パソナ
白石 沙織 コンシューマープロダクツ&サービス統括部 部長
小売・流通業界での採用動向として顕著な分野には、「DX関連」「マーケティング」「人事制度構築」が挙げられます。
「DX領域」については、店舗の人手不足問題からもデジタルを活用した事業強化のため、積極的に人材を募集しています。また、保有している来客や購入履歴などの保有データをいかにビジネスに活用していくかが重要視されています。
採用力強化のためにも、DXに特化した戦略的子会社設立も相次いでいます。そのため、採用においても、経営に近いIT戦略からインフラ、アプリ、データ分析など、担当業務を細分化し多岐に渡る人材ニーズが高まっています。
「マーケティング」については、コロナの影響により消費者の購買行動に変化が見られ、オンラインとオフラインの統合(OMO)施策の強化が求められています。そのため、オンラインとオフライン双方のマーケティング経験者は採用においても高く評価される傾向にあります。
「人事制度構築」については、店舗の人手不足を解消するためにも、社員のリテンションを目的とした人事制度改革が喫緊の課題となっています。

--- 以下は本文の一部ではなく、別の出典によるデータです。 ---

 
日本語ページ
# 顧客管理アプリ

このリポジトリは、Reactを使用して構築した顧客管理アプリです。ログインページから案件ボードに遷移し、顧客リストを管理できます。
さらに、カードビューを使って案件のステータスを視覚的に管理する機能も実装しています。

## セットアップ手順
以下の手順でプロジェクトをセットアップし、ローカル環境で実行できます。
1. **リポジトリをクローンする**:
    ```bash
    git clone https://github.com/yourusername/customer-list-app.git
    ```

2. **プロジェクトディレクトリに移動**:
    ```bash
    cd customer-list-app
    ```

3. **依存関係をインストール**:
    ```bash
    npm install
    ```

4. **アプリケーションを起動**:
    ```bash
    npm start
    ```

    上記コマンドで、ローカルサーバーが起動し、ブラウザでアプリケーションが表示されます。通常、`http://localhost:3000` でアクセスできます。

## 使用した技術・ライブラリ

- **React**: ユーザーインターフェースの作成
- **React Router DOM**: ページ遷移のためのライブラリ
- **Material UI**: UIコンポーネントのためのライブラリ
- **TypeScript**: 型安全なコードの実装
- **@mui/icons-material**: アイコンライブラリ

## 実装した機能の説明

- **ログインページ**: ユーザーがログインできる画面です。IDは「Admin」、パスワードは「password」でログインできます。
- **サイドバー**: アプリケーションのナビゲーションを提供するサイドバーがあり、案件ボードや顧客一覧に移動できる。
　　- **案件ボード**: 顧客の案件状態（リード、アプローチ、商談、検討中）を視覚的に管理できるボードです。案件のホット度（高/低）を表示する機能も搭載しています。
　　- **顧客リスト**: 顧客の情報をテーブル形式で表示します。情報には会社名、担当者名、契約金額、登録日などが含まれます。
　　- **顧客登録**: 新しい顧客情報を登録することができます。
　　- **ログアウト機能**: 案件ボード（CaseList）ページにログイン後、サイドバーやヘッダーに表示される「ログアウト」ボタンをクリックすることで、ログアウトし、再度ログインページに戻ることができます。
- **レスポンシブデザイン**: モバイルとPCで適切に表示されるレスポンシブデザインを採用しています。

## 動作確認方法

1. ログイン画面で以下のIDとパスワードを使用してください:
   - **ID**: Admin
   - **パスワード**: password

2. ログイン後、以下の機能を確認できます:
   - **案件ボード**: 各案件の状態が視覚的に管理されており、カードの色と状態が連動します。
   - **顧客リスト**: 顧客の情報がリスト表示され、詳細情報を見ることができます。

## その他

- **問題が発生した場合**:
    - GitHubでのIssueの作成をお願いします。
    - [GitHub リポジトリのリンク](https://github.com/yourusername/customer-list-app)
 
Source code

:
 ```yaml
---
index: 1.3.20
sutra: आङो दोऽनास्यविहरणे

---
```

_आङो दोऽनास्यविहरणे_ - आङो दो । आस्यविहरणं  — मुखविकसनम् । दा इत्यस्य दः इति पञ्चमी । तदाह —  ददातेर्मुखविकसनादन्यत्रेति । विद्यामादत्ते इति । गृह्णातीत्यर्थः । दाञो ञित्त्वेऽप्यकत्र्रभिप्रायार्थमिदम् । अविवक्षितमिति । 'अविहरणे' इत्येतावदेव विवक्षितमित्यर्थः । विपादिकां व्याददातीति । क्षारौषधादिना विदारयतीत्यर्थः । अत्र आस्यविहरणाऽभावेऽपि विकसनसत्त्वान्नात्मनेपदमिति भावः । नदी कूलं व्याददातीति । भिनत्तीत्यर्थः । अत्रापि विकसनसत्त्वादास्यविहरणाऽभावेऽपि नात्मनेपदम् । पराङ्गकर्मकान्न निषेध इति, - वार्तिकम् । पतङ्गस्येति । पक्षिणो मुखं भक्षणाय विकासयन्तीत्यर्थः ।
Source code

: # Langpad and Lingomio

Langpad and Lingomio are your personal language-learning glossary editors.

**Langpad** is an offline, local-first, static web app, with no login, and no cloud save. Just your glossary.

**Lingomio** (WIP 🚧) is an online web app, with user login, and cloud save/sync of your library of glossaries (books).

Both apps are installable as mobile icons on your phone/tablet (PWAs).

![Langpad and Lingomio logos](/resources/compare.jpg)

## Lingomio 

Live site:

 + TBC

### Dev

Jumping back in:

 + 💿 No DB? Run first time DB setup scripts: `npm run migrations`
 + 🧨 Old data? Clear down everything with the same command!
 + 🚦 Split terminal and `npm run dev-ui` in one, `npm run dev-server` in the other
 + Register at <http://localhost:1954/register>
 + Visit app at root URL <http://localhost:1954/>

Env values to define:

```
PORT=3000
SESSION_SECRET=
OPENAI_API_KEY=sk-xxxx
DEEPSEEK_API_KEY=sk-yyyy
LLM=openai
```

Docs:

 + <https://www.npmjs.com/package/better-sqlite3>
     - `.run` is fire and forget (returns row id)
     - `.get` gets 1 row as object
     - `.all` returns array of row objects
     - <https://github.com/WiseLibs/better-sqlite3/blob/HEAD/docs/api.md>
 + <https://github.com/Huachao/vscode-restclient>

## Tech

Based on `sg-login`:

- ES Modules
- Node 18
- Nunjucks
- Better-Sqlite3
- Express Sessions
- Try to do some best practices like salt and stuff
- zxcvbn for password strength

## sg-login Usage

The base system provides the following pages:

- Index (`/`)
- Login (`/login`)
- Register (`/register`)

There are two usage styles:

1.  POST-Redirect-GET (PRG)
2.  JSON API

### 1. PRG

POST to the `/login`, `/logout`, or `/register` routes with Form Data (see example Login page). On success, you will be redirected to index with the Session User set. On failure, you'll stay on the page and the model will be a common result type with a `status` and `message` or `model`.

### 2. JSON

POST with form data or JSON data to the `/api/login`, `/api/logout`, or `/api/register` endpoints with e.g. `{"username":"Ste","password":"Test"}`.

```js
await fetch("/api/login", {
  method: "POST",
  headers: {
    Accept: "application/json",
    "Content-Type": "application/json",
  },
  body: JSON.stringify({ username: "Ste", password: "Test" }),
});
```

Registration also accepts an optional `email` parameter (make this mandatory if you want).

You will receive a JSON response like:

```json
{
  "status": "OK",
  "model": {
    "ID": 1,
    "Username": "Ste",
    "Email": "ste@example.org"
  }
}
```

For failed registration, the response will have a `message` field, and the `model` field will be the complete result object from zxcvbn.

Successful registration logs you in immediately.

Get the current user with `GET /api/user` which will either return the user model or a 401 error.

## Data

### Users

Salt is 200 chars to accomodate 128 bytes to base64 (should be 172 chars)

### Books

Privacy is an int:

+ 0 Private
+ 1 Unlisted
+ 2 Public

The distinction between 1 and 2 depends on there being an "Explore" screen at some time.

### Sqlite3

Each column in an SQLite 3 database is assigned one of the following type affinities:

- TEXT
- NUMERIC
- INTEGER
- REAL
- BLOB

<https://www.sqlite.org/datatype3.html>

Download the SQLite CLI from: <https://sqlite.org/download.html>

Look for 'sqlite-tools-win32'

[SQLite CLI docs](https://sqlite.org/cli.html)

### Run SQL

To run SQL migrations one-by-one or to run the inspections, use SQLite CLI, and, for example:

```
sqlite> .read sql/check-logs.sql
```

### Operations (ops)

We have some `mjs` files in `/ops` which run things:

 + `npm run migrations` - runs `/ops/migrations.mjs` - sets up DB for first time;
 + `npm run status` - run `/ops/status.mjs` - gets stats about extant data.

そのため、賃金体系や評価制度を含む人事制度を再構築できる人材の採用が伸長しています。店舗で働く非正規雇用社員を含めた人事制度構築が必要であるため、「現場=店舗目線を持っているか」といった観点から、小売企業、サービス業界、工場を保有するメーカーなどの親和性があると採用がスムーズに進む傾向があります。
上記を踏まえ、採用に成功している企業の特徴としては、異業界の出身者を積極的に採用し、社内に新たな風を取り入れ、過去の常識にとらわれず新しい視点でビジネスを成長させている印象です。在宅勤務と出社勤務のハイブリットな働き方を実現できる環境を整備することも採用成功の要因となっています。
働き方改革の一環として、休暇取得制度の整備など、社員がワークライフバランスを整え勤務できることが、採用に大きく影響しています。